One paper been accepted by IEEE TNNLS
Title: Hypergraph Foundation Model for Brain Disease Diagnosis
The goal of the hypergraph foundation model is to learn an encoder based on the hypergraph computation paradigm through self-supervised pre-training on high-order correlation structures, enabling the encoder to rapidly adapt to various downstream tasks in scenarios where no labeled data or only a small amount of labeled data is available. Initial exploratory work has been applied to brain disease diagnosis tasks.
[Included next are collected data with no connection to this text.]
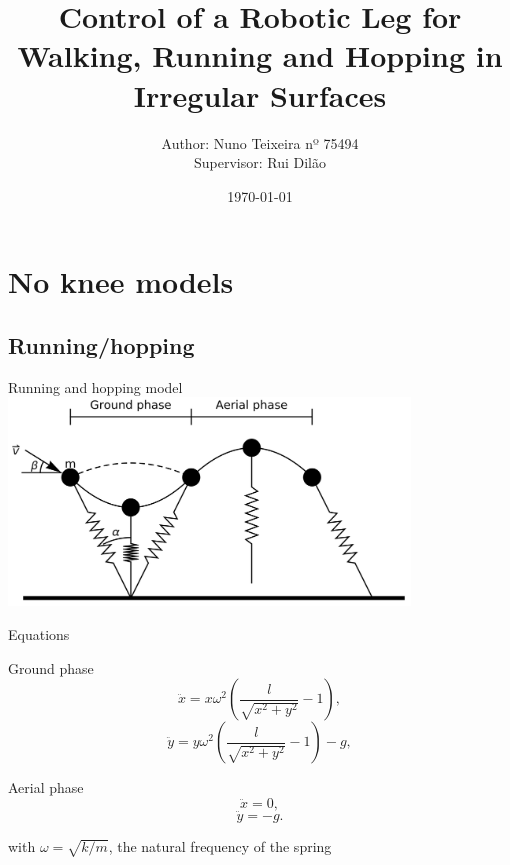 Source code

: \documentclass{beamer}
\title[PMEFT]{Control of a Robotic Leg for Walking, Running and Hopping in Irregular Surfaces}
\author{Author: Nuno Teixeira nº 75494 \\ Supervisor: Rui Dilão}
\institute{Projecto MEFT \\Instituto Superior Técnico}
\date{\today}
\begin{document}
\begin{frame}
  \titlepage
\end{frame}

\section{No knee models}
\subsection{Running/hopping}
\centering
\begin{frame}{Running and hopping model}
  \centering
\includegraphics[width=0.8\textwidth]{Blickhan_model.png}
\end{frame}

\begin{frame}{Equations}
  \begin{block}{Ground phase}
  \begin{equation}
  \ddot{x}=x\omega^2\left(\frac{l}{\sqrt{x^2+y^2}}-1\right),
\end{equation}
\begin{equation}
  \ddot{y}=y\omega^2\left(\frac{l}{\sqrt{x^2+y^2}}-1\right)-g,
\end{equation}
\end{block}

\begin{block}{Aerial phase}
\begin{equation}
  \ddot{x}=0,
\end{equation}
\begin{equation}
  \ddot{y}=-g.
  \end{equation}
\end{block}
with $\omega=\sqrt{k/m}$, the natural frequency of the spring
\end{frame}
\end{document}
However, existing methods primarily rely on graph-based approaches to learn low-order correlation patterns between brain regions in brain networks, neglecting the modeling and learning of complex correlations between different brain diseases and patients.

This paper proposes a hypergraph foundation model (HGFM) for brain disease diagnosis, which conducts multi-dimensional pre-training tasks to explore latent cross-dimensional high-order correlation patterns on various brain disease datasets. HGFM is a high-order correlation-driven foundation model for brain disease diagnosis and effectively improves prediction performance. Specifically, HGFM first performs brain functional network link prediction tasks on individual brain networks and group interaction network link prediction tasks on group brain networks, constructing a hypergraph foundation model for brain disease diagnosis. In downstream tasks, it achieves predictions for different brain disease diagnosis tasks through few-shot learning fine-tuning methods.

The proposed method is evaluated on functional magnetic resonance imaging data from 4,409 patients across four brain diseases. Results show that it outperforms existing state-of-the-art methods in all brain disease diagnosis tasks, demonstrating its potential value in clinical applications.